Currently, there are only three women on the 35-member national executive committee, two women in that first famous delegation that went to meet President FW de Klerk a year ago, one on the movement’s constitutional committee and, even in the most ”gender-liberated” sector of the ANC, the diplomatic corps, only six out of the 44 chief representatives are women. And this, says the Women’s League, is certainly not for want of talent. Co-convenor Gertrude Shope explains that ”women have been socialised into keeping quiet. So even though South Africa ‘s women play important leadership role on the family and community level, when they are in a meeting, they just won’t put their views forward, or make their needs known.”
The first task of the Women’s League, she believes, is to provide a ”training centre” for women within the ANC ”where they can learn and practise their leadership skills by working with each other on issues that explicitly concern them. Then, on a national political level, they will be empowered enough to work with men as their equals”. A training centre and also a think-tank. ”There is so much on the ANC agenda already,” says Mtintso, ”that it is up to us to come up with solution to gender imbalance. And once we come up with these solutions, we must use our power – we are, after all, 53 percent of the population – to implement them.”
Already, the Women’s League has three potential short-term solutions that it will debate at the Kimberley conference and take to the national ANC conference in June. The first is a proposal, from current leadership, that 17 positions on an expanded NEC of 105 be reserved for women from the league. But the league is determined that, if the proposal goes through, these positions will not be used as a sop to calls for gender equality in the movement. ”Just because the Women’s League has 17 ex-officio members on the NEC,” says PWV executive member Feroza Adam, ”doesn’t mean women mustn’t be taken more seriously than ever for other leadership positions throughout the ANC.”

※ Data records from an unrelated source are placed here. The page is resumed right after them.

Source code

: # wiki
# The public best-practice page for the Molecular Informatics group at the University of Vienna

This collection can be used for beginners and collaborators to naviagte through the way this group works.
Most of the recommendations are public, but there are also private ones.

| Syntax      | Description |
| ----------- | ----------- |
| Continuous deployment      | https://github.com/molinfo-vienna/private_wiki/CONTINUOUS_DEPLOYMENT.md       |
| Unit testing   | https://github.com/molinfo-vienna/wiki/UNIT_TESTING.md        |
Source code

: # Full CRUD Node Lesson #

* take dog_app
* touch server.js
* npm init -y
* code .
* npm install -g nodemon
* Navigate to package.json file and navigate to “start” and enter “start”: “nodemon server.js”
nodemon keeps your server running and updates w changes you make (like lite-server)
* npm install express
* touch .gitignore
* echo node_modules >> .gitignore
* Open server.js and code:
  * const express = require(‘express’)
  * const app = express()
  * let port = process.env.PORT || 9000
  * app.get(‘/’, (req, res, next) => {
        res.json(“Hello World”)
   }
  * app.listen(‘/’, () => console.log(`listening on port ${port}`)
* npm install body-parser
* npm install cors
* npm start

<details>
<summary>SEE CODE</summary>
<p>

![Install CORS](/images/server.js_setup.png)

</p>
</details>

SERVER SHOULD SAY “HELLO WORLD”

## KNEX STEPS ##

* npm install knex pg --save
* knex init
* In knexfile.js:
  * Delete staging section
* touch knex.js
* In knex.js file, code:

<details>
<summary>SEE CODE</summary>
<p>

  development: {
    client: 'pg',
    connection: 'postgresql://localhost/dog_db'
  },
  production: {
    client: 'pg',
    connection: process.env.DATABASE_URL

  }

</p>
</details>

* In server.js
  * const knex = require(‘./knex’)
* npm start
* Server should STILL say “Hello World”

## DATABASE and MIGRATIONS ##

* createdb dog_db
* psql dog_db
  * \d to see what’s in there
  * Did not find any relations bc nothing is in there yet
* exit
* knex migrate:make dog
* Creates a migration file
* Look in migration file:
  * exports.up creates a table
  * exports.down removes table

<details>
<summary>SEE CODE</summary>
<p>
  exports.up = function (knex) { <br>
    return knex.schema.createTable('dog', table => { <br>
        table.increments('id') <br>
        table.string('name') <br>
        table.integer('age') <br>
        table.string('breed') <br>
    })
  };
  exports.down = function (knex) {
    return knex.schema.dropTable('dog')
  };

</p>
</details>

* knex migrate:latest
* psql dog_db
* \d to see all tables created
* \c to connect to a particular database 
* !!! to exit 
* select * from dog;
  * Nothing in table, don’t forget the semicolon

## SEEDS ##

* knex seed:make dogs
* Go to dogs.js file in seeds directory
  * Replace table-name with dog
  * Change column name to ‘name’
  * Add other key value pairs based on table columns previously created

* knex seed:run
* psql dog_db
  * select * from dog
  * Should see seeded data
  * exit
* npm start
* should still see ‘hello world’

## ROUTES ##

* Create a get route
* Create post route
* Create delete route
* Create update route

To ensure that women are seriously considered, the league will propose to the ANC that a quota system be applied in all internal elections: that at least 30 percent of the nominations for any elected post in the ANC, from branch level to national leadership level be women. And women in the ANC have already proposed a National Women’s Emancipation Commission that will act as something of a sexism-watchdog in the movement: it will monitor and expose instances of gender discrimination, and it will make sure that affirmative action is adhered to. ”This proposal was adopted by the NEC in 1987, but the commission still hasn’t been established,” says Adam. ”We will insist, at the national conference in June, that it be a priority.”

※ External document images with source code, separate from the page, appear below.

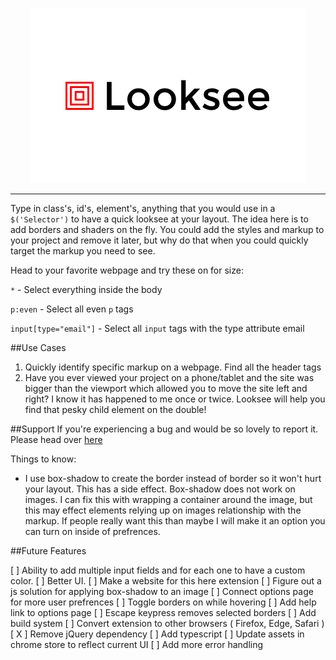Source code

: <p align="center"><img src="https://github.com/Blumed/looksee/blob/master/resources/promo440.png"></p>

<hr>

Type in class's, id's, element's, anything that you would use in a `$('Selector')` to have a quick looksee at your layout. The idea here is to add borders and shaders on the fly.  You could add the styles and markup to your project and remove it later, but why do that when you could quickly target the markup you need to see. 

Head to your favorite webpage and try these on for size:

`*` - Select everything inside the body

`p:even` - Select all even `p` tags

`input[type="email"]` - Select all `input` tags with the type attribute email

##Use Cases
1. Quickly identify specific markup on a webpage. Find all the header tags
2. Have you ever viewed your project on a phone/tablet and the site was bigger than the viewport which allowed you to move the site left and right? I know it has happened to me once or twice. Looksee will help you find that pesky child element on the double!


##Support
If you're experiencing a bug and would be so lovely to report it. Please head over [here](https://github.com/Blumed/looksee/issues)

Things to know:

- I use box-shadow to create the border instead of border so it won't hurt your layout. This has a side effect. Box-shadow does not work on images. I can fix this with wrapping a container around the image, but this may effect elements relying up on images relationship with the markup. If people really want this than maybe I will make it an option you can turn on inside of prefrences.

##Future Features

[ ] Ability to add multiple input fields and for each one to have a custom color.
[ ] Better UI.
[ ] Make a website for this here extension
[ ] Figure out a js solution for applying box-shadow to an image
[ ] Connect options page for more user prefrences
[ ] Toggle borders on while hovering
[ ] Add help link to options page
[ ] Escape keypress removes selected borders
[ ] Add build system
[ ] Convert extension to other browsers ( Firefox, Edge, Safari )
[ X ] Remove jQuery dependency
[ ] Add typescript
[ ] Update assets in chrome store to reflect current UI
[ ] Add more error handling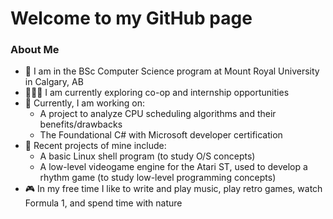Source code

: <!--
**abois526/abois526** is a ✨ _special_ ✨ repository because its `README.md` (this file) appears on your GitHub profile.
-->

# Welcome to my GitHub page

### About Me

- 📍 I am in the BSc Computer Science program at Mount Royal University in Calgary, AB
- 🧑🏻‍💻 I am currently exploring co-op and internship opportunities
- 🌱 Currently, I am working on:
  - A project to analyze CPU scheduling algorithms and their benefits/drawbacks
  - The Foundational C# with Microsoft developer certification
- 🔭 Recent projects of mine include:
  - A basic Linux shell program (to study O/S concepts)
  - A low-level videogame engine for the Atari ST, used to develop a rhythm game (to study low-level programming concepts)
- 🎮 In my free time I like to write and play music, play retro games, watch Formula 1, and spend time with nature
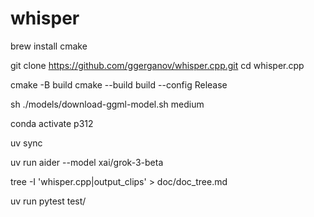 # whisper

brew install cmake

git clone https://github.com/ggerganov/whisper.cpp.git
cd whisper.cpp


cmake -B build
cmake --build build --config Release

sh ./models/download-ggml-model.sh medium


conda activate p312 

uv sync

uv run aider --model xai/grok-3-beta

tree -I 'whisper.cpp|output_clips' > doc/doc_tree.md

uv run pytest test/
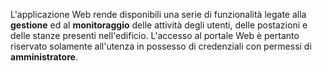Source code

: L'applicazione Web rende disponibili una serie di funzionalità legate alla **gestione** ed al **monitoraggio** delle attività degli utenti, delle postazioni e delle stanze presenti nell'edificio. L'accesso al portale Web è pertanto riservato solamente all'utenza in possesso di credenziali con permessi di **amministratore**.
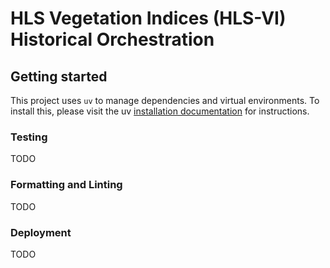 # HLS Vegetation Indices (HLS-VI) Historical Orchestration

## Getting started

This project uses `uv` to manage dependencies and virtual environments. To install this, please visit the
uv [installation documentation](https://docs.astral.sh/uv/getting-started/installation/) for instructions.

### Testing

TODO

### Formatting and Linting

TODO

### Deployment

TODO
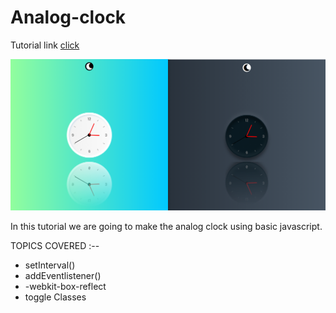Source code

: # Analog-clock

Tutorial link [click]()

![screenshot](Image/scrreenshot.png)

In this tutorial we are going to make the analog clock using basic javascript.

TOPICS COVERED :--

* setInterval()
* addEventlistener()
* -webkit-box-reflect
* toggle Classes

Through the commission, the league will ensure that women have positions in all sectors of the ANC. It will also set itself up as an affirmative action placement agency, supplying ANC departments with the names of qualified potential staffers. ”We have already been doing this with the International Affairs Department,” says Mtintso. ”Last week we gave them a long list of women who would be qualified for chief representative positions.”
Perhaps the most important task the Kimberley conference faces is the election of its own president and executive. Although a week before the conference no one had declared her interest and no nominations had been tendered, there are three obvious contenders for the senior position: Shope and Albertina Sisulu, who are currently co-convenors of the league – and Winnie Mandela. Rumours are rife that Mandela is interested in the position, and that no one is willing to challenge her. ”Many of us think she will be entirely unsuitable,” says one delegate, ”and we are frantically trying to find someone who is prepared to stand against her.
There are clearly two tendencies within the league. On the one side there is a group, many of whom are older, who still see women primarily as ”mothers”: mothers of the nation, mothers of the heroes, mothers of men. This group tends to define a woman’s power in terms of her traditional care-giving status. On the other side is a younger, more radical group, many of whom have been in exile or who have been influenced by feminism, either here or abroad. They see the league’s role as creating a non-gendered society in which women are valued not primarily for their reproductive systems but as equal members of society.
At best, the Kimberley conference will elect a leadership that reconciles these two tendencies to become a for midible force within the ANC. At worst it could be marginalised into an ANC Ladies’ Auxiliary, substituting pap for koeksusters, perhaps, but re¬maining in the role of providing organisational support to the men on the frontline.